REMARK: I artificially slowed down the processing with the method described by Chris Antognini here: https://antognini.ch/2013/12/adaptive-plans-in-active-session-history/

SQL> @test

DEPARTMENT_NAME
------------------------------
Executive
IT
Finance
Purchasing
Shipping
Sales
Administration
Marketing
Human Resources
Public Relations
Accounting

11 rows selected.

Elapsed: 00:00:27.83
SQL> select * from table(dbms_xplan.display_cursor(format=>'ALLSTATS LAST'));

PLAN_TABLE_OUTPUT
-----------------------------------------------------------------------------------------------
SQL_ID  8nuct789bh45m, child number 0
-------------------------------------
 select distinct DEPARTMENT_NAME from DEPARTMENTS d   join EMPLOYEES e
using(DEPARTMENT_ID)   where d.LOCATION_ID like '%0' and e.SALARY>2000
burn_cpu(e.employee_id/e.employee_id/4) = 1

Plan hash value: 1057942366

------------------------------------------------------------------------------------------------------------------------
| Id  | Operation           | Name        | Starts | E-Rows | A-Rows |   A-Time   | Buffers |  OMem |  1Mem | Used-Mem |
------------------------------------------------------------------------------------------------------------------------
|   0 | SELECT STATEMENT    |             |      1 |        |     11 |00:00:27.82 |      12 |       |       |          |
|   1 |  HASH UNIQUE        |             |      1 |      1 |     11 |00:00:27.82 |      12 |  1422K|  1422K|61440  (0)|
|*  2 |   HASH JOIN         |             |      1 |      1 |    106 |00:00:27.82 |      12 |  1572K|  1572K| 1592K (0)|
|*  3 |    TABLE ACCESS FULL| DEPARTMENTS |      1 |      1 |     27 |00:00:00.01 |       6 |       |       |          |
|*  4 |    TABLE ACCESS FULL| EMPLOYEES   |      1 |      1 |    107 |00:00:27.82 |       6 |       |       |          |
------------------------------------------------------------------------------------------------------------------------

Predicate Information (identified by operation id):
---------------------------------------------------

   2 - access("D"."DEPARTMENT_ID"="E"."DEPARTMENT_ID")
   3 - filter(TO_CHAR("D"."LOCATION_ID") LIKE '%0')
   4 - filter(("E"."SALARY">2000 AND "BURN_CPU"("E"."EMPLOYEE_ID"/"E"."EMPLOYEE_ID"/4)=1))

Note
-----
   - this is an adaptive plan


30 rows selected.

So I’d expect to see SQL_PLAN_LINE_ID = 4 in ASH for the 28 seconds of wait time here.
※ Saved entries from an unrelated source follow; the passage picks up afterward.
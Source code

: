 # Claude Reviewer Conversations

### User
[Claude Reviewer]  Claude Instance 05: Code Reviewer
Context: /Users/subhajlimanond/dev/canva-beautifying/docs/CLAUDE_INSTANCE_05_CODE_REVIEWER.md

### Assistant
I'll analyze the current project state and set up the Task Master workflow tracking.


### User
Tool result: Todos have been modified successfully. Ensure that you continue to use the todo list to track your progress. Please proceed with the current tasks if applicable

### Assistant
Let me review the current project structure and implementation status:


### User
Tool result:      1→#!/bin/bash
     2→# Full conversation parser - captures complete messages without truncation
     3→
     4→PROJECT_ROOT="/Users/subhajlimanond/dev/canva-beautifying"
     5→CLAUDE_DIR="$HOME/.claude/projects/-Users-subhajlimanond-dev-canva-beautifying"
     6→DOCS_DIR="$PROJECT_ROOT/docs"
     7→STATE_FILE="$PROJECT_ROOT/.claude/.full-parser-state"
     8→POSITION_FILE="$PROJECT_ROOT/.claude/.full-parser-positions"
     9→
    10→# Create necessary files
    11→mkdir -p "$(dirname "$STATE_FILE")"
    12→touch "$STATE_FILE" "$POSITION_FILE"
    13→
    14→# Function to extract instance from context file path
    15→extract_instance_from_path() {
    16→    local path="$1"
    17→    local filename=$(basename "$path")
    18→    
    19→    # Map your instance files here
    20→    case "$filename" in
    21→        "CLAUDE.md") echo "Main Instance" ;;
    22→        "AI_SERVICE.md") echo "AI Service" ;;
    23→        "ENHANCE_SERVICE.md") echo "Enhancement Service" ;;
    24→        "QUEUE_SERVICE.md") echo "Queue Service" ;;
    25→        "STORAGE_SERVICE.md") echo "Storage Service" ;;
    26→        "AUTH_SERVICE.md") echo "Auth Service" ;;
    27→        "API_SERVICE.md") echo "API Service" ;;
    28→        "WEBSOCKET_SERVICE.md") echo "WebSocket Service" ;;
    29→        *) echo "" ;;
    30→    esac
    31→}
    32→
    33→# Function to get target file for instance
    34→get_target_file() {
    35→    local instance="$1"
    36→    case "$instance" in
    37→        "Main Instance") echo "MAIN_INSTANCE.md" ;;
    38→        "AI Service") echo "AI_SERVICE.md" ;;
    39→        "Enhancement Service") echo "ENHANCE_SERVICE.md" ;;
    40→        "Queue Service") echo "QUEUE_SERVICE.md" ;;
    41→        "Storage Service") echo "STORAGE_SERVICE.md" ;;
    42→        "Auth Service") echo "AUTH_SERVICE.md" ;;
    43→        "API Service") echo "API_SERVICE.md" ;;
But it’s different:

SQL> select sql_plan_line_id, count(*) from v$active_session_history 
   2 where sql_id='8nuct789bh45m'and sql_plan_hash_value=1057942366 group by sql_plan_line_id;

SQL_PLAN_LINE_ID   COUNT(*)
---------------- ----------
               9         28

1 row selected.

The 28 seconds are spent on SQL_PLAN_LINE_ID 9. Why that?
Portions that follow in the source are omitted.